In Massachusetts, Janko works with a five-doc practice that had a specialty care arrangement with a capitated IPA that never really seemed to grasp the economics. “The physician group was caught short with $200,000 in charges. You could see it coming — 30 days’ unpaid claims became 60, became 90, became forever. The IPA went right to Chapter 7.”

Colorado and Texas, too, were stung by widespread IPA and medical group collapses that stuck physicians with unpaid claims. In some cases, health plans were forced into the unenviable position of having to make good — after they had already paid capitation fees to the IPAs. The result was a change in the regulatory environment that made capitation difficult or downright unattractive.

In Colorado, HMOs were required to obtain financial statements from their medical groups. “They had to ensure that IPAs adequately reserved money from capitation payments,” says Hertel. “But the law was nebulous in terms of what HMOs could require, and because of the [heavy-handed] manner in which some HMOs enforced that, it was an incentive for IPAs to move toward fee-for-service.”

California regulators — keen to the dynamics of capitation and the state’s delegated-provider model — took a different approach. When IPAs and medical groups ran into financial trouble, the Department of Managed Care established specific solvency requirements for medical groups and IPAs.

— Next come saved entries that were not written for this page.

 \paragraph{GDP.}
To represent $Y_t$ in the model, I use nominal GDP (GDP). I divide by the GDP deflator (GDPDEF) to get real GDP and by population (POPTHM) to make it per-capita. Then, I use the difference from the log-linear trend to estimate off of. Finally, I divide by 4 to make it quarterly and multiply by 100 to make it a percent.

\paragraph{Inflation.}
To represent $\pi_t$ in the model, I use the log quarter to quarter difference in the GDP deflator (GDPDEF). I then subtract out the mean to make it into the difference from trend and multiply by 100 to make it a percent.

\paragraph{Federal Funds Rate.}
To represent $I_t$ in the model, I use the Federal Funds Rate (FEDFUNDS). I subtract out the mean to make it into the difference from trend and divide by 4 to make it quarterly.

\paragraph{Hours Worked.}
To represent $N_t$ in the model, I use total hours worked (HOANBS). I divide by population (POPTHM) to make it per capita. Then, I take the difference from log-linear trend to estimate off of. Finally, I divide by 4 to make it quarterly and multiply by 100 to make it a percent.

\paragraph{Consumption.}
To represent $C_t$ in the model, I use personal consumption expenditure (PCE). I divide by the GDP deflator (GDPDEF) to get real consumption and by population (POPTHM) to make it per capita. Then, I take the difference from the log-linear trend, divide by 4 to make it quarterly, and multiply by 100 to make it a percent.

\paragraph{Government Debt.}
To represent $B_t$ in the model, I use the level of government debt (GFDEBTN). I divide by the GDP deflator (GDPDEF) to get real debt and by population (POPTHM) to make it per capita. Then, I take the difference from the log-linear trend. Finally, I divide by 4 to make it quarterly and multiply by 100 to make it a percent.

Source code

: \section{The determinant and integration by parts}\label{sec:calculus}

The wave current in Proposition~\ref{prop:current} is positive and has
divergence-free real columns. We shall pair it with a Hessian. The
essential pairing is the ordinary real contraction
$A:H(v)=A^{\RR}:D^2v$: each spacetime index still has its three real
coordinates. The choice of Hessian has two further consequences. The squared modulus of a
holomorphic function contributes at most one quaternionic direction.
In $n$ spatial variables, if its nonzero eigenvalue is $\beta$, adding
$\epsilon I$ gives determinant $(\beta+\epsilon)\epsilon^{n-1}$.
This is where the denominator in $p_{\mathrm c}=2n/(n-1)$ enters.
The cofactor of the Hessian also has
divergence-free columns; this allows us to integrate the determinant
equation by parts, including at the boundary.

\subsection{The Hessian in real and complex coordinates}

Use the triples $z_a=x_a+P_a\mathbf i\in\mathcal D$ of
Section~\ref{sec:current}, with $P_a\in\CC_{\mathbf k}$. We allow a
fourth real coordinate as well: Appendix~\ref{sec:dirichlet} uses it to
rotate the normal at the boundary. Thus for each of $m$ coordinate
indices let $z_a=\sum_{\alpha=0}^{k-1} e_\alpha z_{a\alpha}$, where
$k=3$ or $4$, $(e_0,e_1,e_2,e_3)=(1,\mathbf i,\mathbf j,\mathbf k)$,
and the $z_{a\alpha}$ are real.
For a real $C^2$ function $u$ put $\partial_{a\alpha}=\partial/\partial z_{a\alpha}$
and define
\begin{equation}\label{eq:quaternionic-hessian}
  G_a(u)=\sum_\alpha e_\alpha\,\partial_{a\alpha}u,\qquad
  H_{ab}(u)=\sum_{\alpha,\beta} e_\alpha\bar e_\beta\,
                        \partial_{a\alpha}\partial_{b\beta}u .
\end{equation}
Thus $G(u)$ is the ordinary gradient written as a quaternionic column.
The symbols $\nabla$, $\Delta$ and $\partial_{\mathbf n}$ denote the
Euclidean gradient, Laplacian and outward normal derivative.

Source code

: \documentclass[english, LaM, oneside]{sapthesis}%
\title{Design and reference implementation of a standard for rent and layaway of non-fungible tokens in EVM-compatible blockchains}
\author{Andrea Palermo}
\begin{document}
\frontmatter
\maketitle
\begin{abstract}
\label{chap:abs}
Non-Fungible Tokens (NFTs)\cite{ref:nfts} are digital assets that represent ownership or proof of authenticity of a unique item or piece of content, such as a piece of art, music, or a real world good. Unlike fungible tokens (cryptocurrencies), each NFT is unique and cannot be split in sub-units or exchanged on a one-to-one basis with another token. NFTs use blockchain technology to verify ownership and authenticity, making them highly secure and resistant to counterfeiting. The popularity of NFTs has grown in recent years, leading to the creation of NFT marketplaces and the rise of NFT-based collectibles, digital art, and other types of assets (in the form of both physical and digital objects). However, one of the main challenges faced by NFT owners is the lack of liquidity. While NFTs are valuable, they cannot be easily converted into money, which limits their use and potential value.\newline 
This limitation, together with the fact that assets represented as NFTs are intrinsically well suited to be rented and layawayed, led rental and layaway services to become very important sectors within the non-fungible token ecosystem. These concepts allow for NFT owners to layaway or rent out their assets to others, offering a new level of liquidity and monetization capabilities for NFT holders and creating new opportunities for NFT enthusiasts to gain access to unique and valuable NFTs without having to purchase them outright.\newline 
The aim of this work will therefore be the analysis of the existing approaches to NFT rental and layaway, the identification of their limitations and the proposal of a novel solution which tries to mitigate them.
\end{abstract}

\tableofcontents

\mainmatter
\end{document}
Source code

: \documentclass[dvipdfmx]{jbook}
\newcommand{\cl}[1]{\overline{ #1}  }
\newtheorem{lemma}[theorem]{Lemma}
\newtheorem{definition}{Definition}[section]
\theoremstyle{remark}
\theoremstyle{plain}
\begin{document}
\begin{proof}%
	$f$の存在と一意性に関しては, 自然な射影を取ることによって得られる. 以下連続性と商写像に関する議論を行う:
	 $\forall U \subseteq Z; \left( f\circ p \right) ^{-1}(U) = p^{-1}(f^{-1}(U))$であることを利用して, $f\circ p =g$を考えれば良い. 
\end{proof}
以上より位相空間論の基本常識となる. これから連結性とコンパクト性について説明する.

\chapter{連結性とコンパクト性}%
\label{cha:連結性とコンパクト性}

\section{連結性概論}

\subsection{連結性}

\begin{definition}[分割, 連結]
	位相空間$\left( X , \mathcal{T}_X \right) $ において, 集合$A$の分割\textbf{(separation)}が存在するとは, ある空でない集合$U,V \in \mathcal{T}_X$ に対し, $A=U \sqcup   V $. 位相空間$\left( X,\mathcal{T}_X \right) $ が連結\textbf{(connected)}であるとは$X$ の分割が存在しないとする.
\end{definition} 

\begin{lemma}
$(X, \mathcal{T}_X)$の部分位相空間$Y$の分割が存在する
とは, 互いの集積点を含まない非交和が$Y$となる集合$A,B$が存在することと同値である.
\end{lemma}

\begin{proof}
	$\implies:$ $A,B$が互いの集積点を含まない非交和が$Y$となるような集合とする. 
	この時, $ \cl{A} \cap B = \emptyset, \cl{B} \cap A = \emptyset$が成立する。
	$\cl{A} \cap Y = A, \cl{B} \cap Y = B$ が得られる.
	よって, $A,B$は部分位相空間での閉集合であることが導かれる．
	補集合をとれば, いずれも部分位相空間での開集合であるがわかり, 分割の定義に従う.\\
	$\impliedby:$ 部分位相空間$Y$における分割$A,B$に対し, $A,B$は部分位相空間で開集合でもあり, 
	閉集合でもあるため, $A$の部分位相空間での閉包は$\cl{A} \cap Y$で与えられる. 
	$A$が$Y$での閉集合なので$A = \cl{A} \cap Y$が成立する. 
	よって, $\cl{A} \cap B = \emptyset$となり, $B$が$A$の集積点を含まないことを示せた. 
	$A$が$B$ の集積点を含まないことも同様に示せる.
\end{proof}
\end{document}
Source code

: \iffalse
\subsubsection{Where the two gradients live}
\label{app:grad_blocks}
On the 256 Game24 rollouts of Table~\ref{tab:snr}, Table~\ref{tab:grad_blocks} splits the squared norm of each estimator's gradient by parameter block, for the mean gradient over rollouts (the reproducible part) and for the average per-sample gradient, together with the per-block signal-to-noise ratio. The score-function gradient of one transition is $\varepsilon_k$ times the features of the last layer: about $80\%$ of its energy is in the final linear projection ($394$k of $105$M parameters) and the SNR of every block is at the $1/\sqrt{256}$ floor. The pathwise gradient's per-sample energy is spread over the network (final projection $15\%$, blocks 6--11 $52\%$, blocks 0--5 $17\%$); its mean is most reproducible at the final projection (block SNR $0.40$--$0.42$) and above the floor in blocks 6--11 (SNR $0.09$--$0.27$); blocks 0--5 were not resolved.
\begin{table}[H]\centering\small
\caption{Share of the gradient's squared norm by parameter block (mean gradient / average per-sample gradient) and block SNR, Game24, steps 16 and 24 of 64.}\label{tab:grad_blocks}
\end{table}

“There’s been a lot of consternation about the data the state wants, but it’s trying to preserve the HMO product,” says Max Brown, senior vice president for network management at Blue Cross of California. “HMOs are a big part of the landscape here and regulators need to be careful, because a lot of people depend on HMOs for their medical care. You could disturb a deep equilibrium.”

Now what?

The shakeout appears to be over — and capitation shows no sign of going away in some markets.

In South Florida, for instance, it’s status quo.

“We have had capitation contracts in place for years that seem to be working well,” says Humana’s Seltzer. “Physicians are accustomed to this model and know how to manage the cost of patient care.”

In California, meanwhile, Brown predicts continued commitment to professional capitation — even if not everyone’s heart is in it. “Integrated medical groups still are driven by capitation. They were built around the idea of a budget, so it’s in their bloodstream. IPAs are less motivated about it. Many of them were formed for defensive reasons by physicians whose practice was fee-for-service.”

George, the Miami broker, points to the reinsurance market as proof of capitation’s staying power. “We access 17 carriers underwriting provider excess-loss policies. If it were a dead market, those outfits would be gone.”

But while capitation hasn’t fully retreated, it’s not retaking any ground. Neither plans nor physicians scorched by cap deals have the appetite for it.

From the HMO’s perspective, fee-for-service doesn’t risk bankrupting its physicians in a market that swirls with fast-emerging advances in care.

“It used to take a year for a procedure or a new drug to become the standard of care. Now it’s two weeks,” says Frank. “How do you actuarially price that? Some new surgeries are so minimally invasive that whole new populations can be treated. It’s not a pretty picture if you’re writing the check.”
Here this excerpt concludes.